The Xiaomi Mi Mix 3 is the clear successor to last year’s Mi Mix 2 and Mi Mix 2S, now redesigned to compete head-to-head with the Honor Magic 2. It offers very similar specifications and features, and it also utilizes the same unique slider design as the Magic 2. Only time will tell if the slider form factor of yesteryear is truly making a comeback, but the Xiaomi Mi Mix 3 is one of two smartphones in recent months to reintroduce this design. This is our full review of the Xiaomi Mi Mix 3.

Design

The combination of ceramic and aluminum provides for excellent build quality and at 218g the phone feels very substantial.

The overall design of the Xiaomi Mi Mix 3 is nothing short of what you would expect from Xiaomi. The Mi Mix 3 utilizes Xiaomi’s signature ceramic backing and a 7-series aluminum frame along the perimeter. The combination of ceramic and aluminum provides excellent build quality and at 218g the phone feels very substantial. Some may not like the weight, as it is one of the heaviest phones on the market, but I personally didn’t mind the heft. The phone makes good use of rounded corners, curved sides, and tapered edges for better comfort and a stylish appearance.

The ceramic backing is reflective and glossy, making it tough to keep fingerprint-free. It’s definitely a beautiful device if you can manage to keep your paws from greasing up its backside.

The slider mechanism satisfyingly clicks into place when open or shut and even has a spring back effect that’s reminiscent of slider phones of old.

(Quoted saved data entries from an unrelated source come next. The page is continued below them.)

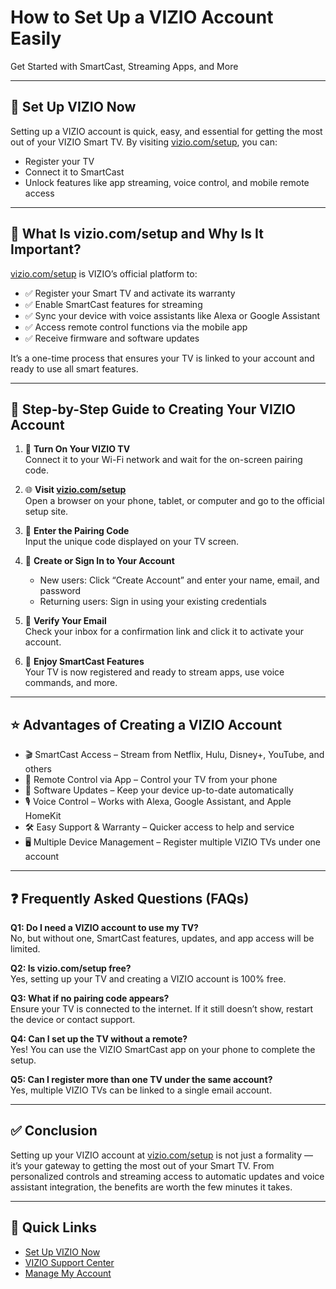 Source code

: # How to Set Up a VIZIO Account Easily  
Get Started with SmartCast, Streaming Apps, and More

---

## 🚀 Set Up VIZIO Now

Setting up a VIZIO account is quick, easy, and essential for getting the most out of your VIZIO Smart TV. By visiting [vizio.com/setup](https://www.vizio.com/setup), you can:

- Register your TV
- Connect it to SmartCast
- Unlock features like app streaming, voice control, and mobile remote access

---

## 📌 What Is vizio.com/setup and Why Is It Important?

[vizio.com/setup](https://www.vizio.com/setup) is VIZIO’s official platform to:

- ✅ Register your Smart TV and activate its warranty
- ✅ Enable SmartCast features for streaming
- ✅ Sync your device with voice assistants like Alexa or Google Assistant
- ✅ Access remote control functions via the mobile app
- ✅ Receive firmware and software updates

It’s a one-time process that ensures your TV is linked to your account and ready to use all smart features.

---

## 📖 Step-by-Step Guide to Creating Your VIZIO Account

1. 🔌 **Turn On Your VIZIO TV**  
   Connect it to your Wi-Fi network and wait for the on-screen pairing code.

2. 🌐 **Visit [vizio.com/setup](https://www.vizio.com/setup)**  
   Open a browser on your phone, tablet, or computer and go to the official setup site.

3. 🔢 **Enter the Pairing Code**  
   Input the unique code displayed on your TV screen.

4. 👤 **Create or Sign In to Your Account**  
   - New users: Click “Create Account” and enter your name, email, and password  
   - Returning users: Sign in using your existing credentials

5. 📧 **Verify Your Email**  
   Check your inbox for a confirmation link and click it to activate your account.

6. 🎉 **Enjoy SmartCast Features**  
   Your TV is now registered and ready to stream apps, use voice commands, and more.

---

## ⭐ Advantages of Creating a VIZIO Account

- 🎬 SmartCast Access – Stream from Netflix, Hulu, Disney+, YouTube, and others  
- 📱 Remote Control via App – Control your TV from your phone  
- 🔄 Software Updates – Keep your device up-to-date automatically  
- 🎙️ Voice Control – Works with Alexa, Google Assistant, and Apple HomeKit  
- 🛠️ Easy Support & Warranty – Quicker access to help and service  
- 🖥️ Multiple Device Management – Register multiple VIZIO TVs under one account

---

## ❓ Frequently Asked Questions (FAQs)

**Q1: Do I need a VIZIO account to use my TV?**  
No, but without one, SmartCast features, updates, and app access will be limited.

**Q2: Is vizio.com/setup free?**  
Yes, setting up your TV and creating a VIZIO account is 100% free.

**Q3: What if no pairing code appears?**  
Ensure your TV is connected to the internet. If it still doesn’t show, restart the device or contact support.

**Q4: Can I set up the TV without a remote?**  
Yes! You can use the VIZIO SmartCast app on your phone to complete the setup.

**Q5: Can I register more than one TV under the same account?**  
Yes, multiple VIZIO TVs can be linked to a single email account.

---

## ✅ Conclusion

Setting up your VIZIO account at [vizio.com/setup](https://www.vizio.com/setup) is not just a formality — it’s your gateway to getting the most out of your Smart TV. From personalized controls and streaming access to automatic updates and voice assistant integration, the benefits are worth the few minutes it takes.

---

## 🔗 Quick Links

- [Set Up VIZIO Now](https://www.vizio.com/setup)  
- [VIZIO Support Center](https://support.vizio.com)  
- [Manage My Account](https://www.vizio.com/en/account)

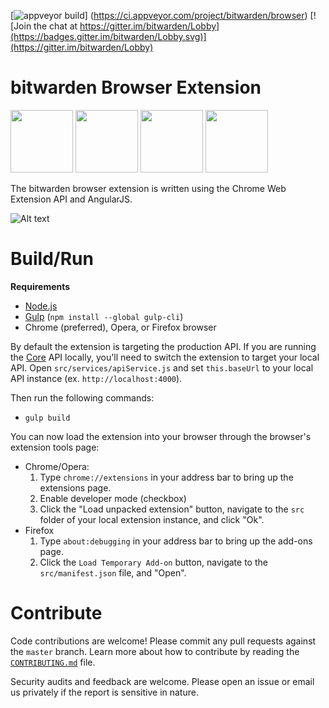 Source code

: [![appveyor build](https://ci.appveyor.com/api/projects/status/github/bitwarden/browser?branch=master&svg=true)] (https://ci.appveyor.com/project/bitwarden/browser)
[![Join the chat at https://gitter.im/bitwarden/Lobby](https://badges.gitter.im/bitwarden/Lobby.svg)](https://gitter.im/bitwarden/Lobby)

# bitwarden Browser Extension

<a href="https://chrome.google.com/webstore/detail/bitwarden-free-password-m/nngceckbapebfimnlniiiahkandclblb" target="_blank"><img src="http://imgur.com/edRU9B3.png" width="100" height="100"></a> <a href="https://addons.mozilla.org/en-US/firefox/addon/bitwarden-password-manager/" target="_blank"><img src="http://imgur.com/JXP9jir.png" width="100" height="100"></a> <a href="#" target="_blank"><img src="http://imgur.com/YlINxBH.png" width="100" height="100"></a> <a href="https://addons.opera.com/en/extensions/details/bitwarden-free-password-manager/" target="_blank"><img src="http://imgur.com/nSJ9htU.png" width="100" height="100"></a>

The bitwarden browser extension is written using the Chrome Web Extension API and AngularJS.

![Alt text](http://imgur.com/C9p87nk.png "My Vault")

# Build/Run

**Requirements**

- [Node.js](https://nodejs.org/en/)
- [Gulp](http://gulpjs.com/) (`npm install --global gulp-cli`)
- Chrome (preferred), Opera, or Firefox browser

By default the extension is targeting the production API. If you are running the [Core](https://github.com/bitwarden/core) API locally,
you'll need to switch the extension to target your local API. Open `src/services/apiService.js` and set `this.baseUrl` to your local
API instance (ex. `http://localhost:4000`).

Then run the following commands:

- `gulp build`

You can now load the extension into your browser through the browser's extension tools page:

- Chrome/Opera:
  1. Type `chrome://extensions` in your address bar to bring up the extensions page.
  2. Enable developer mode (checkbox)
  3. Click the "Load unpacked extension" button, navigate to the `src` folder of your local extension instance, and click "Ok".
- Firefox
  1. Type `about:debugging` in your address bar to bring up the add-ons page.
  2. Click the `Load Temporary Add-on` button, navigate to the `src/manifest.json` file, and "Open".

# Contribute

Code contributions are welcome! Please commit any pull requests against the `master` branch. Learn more about how to contribute
by reading the [`CONTRIBUTING.md`](CONTRIBUTING.md) file.

Security audits and feedback are welcome. Please open an issue or email us privately if the report is sensitive in nature.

The slider mechanism is fully manual and works just like the Honor Magic 2. Sliding the screen down opens up the phone, revealing the front-facing cameras. Xiaomi also included sound effects to make sliding the phone open and closed a little bit more fun. The slider mechanism satisfyingly clicks into place when open or shut and even has a spring back effect that’s reminiscent of slider phones of old. The slider feels sturdy overall and Xiaomi rates it at 300,000 cycles, but the front half has a slight wiggle. It’s probably not something to worry about, but I didn’t notice a wiggle with the Honor Magic 2’s slider.

Display

The Xiaomi Mi Mix 3 continues the trend set by previous Mi Mix devices with a full-screen experience and minimal bezels. The slider makes shrinking the bezels easier, since the front-facing cameras are hidden inside of the phone. This means Xiaomi didn’t have to use a notch or put the front-facing camera on the bottom of the phone as in previous iterations.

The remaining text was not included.